INSTRUCTIONS TO FOLLOW
A line below contains "date: 2006-03-12 12:14", and a later one contains "Yeah, I'm a bit poor at the posting, lately.". Repeat both, with every line between them, exactly.

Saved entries
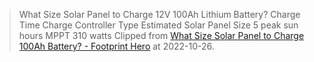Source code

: > What Size Solar Panel to Charge 12V 100Ah Lithium Battery?
Charge Time	Charge Controller Type	Estimated Solar Panel Size
5 peak sun hours	MPPT	310 watts
Clipped from [What Size Solar Panel to Charge 100Ah Battery? - Footprint Hero](https://footprinthero.com/what-size-solar-panel-to-charge-100ah-battery) at 2022-10-26.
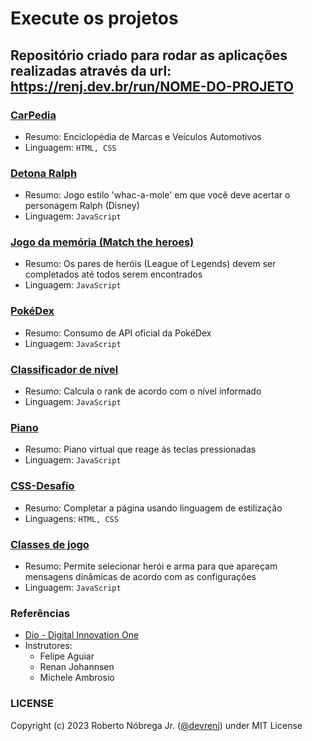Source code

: # Execute os projetos

## Repositório criado para rodar as aplicações realizadas através da url: https://renj.dev.br/run/NOME-DO-PROJETO

### [CarPedia](https://renj.dev.br/run/carpedia-redirecionamento.html)

- Resumo: Enciclopédia de Marcas e Veículos Automotivos
- Linguagem: `HTML, CSS`

### [Detona Ralph](https://renj.dev.br/run/detona-ralph.html)

- Resumo: Jogo estilo 'whac-a-mole' em que você deve acertar o personagem Ralph (Disney)
- Linguagem: `JavaScript`

### [Jogo da memória (Match the heroes)](https://renj.dev.br/run/jogo-da-memoria.html)

- Resumo: Os pares de heróis (League of Legends) devem ser completados até todos serem encontrados
- Linguagem: `JavaScript`

### [PokéDex](https://renj.dev.br/run/pokedex.html)

- Resumo: Consumo de API oficial da PokéDex
- Linguagem: `JavaScript`

### [Classificador de nível](https://renj.dev.br/run/rank.html)

- Resumo: Calcula o rank de acordo com o nível informado
- Linguagem: `JavaScript`

### [Piano](https://renj.dev.br/run/piano.html)

- Resumo: Piano virtual que reage às teclas pressionadas
- Linguagem: `JavaScript`

### [CSS-Desafio](https://renj.dev.br/run/css-desafio.html)

- Resumo: Completar a página usando linguagem de estilização
- Linguagens: `HTML, CSS`

### [Classes de jogo](https://renj.dev.br/run/classes-rpg.html)

- Resumo: Permite selecionar herói e arma para que apareçam mensagens dinâmicas de acordo com as configurações
- Linguagem: `JavaScript`

### Referências

- [Dio - Digital Innovation One](https://web.dio.me/)
- Instrutores:
  - Felipe Aguiar
  - Renan Johannsen
  - Michele Ambrosio

### LICENSE

Copyright (c) 2023 Roberto Nóbrega Jr. ([@devrenj](https://www.github.com/devrenj)) under MIT License
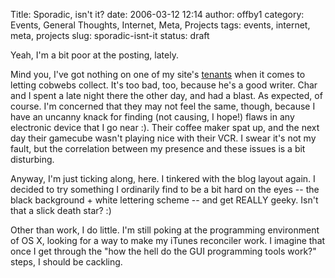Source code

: Title: Sporadic, isn't it?
date: 2006-03-12 12:14
author: offby1
category: Events, General Thoughts, Internet, Meta, Projects
tags: events, internet, meta, projects
slug: sporadic-isnt-it
status: draft

Yeah, I'm a bit poor at the posting, lately.

Mind you, I've got nothing on one of my site's [tenants](/mildillson) when it comes to letting cobwebs collect. It's too bad, too, because he's a good writer. Char and I spent a late night there the other day, and had a blast. As expected, of course. I'm concerned that they may not feel the same, though, because I have an uncanny knack for finding (not causing, I hope!) flaws in any electronic device that I go near :). Their coffee maker spat up, and the next day their gamecube wasn't playing nice with their VCR. I swear it's not my fault, but the correlation between my presence and these issues is a bit disturbing.

Anyway, I'm just ticking along, here. I tinkered with the blog layout again. I decided to try something I ordinarily find to be a bit hard on the eyes \-- the black background + white lettering scheme \-- and get REALLY geeky. Isn't that a slick death star? :)

Other than work, I do little. I'm still poking at the programming environment of OS X, looking for a way to make my iTunes reconciler work. I imagine that once I get through the "how the hell do the GUI programming tools work?" steps, I should be cackling.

EXERCISE ANSWER
date: 2006-03-12 12:14
author: offby1
category: Events, General Thoughts, Internet, Meta, Projects
tags: events, internet, meta, projects
slug: sporadic-isnt-it
status: draft

Yeah, I'm a bit poor at the posting, lately.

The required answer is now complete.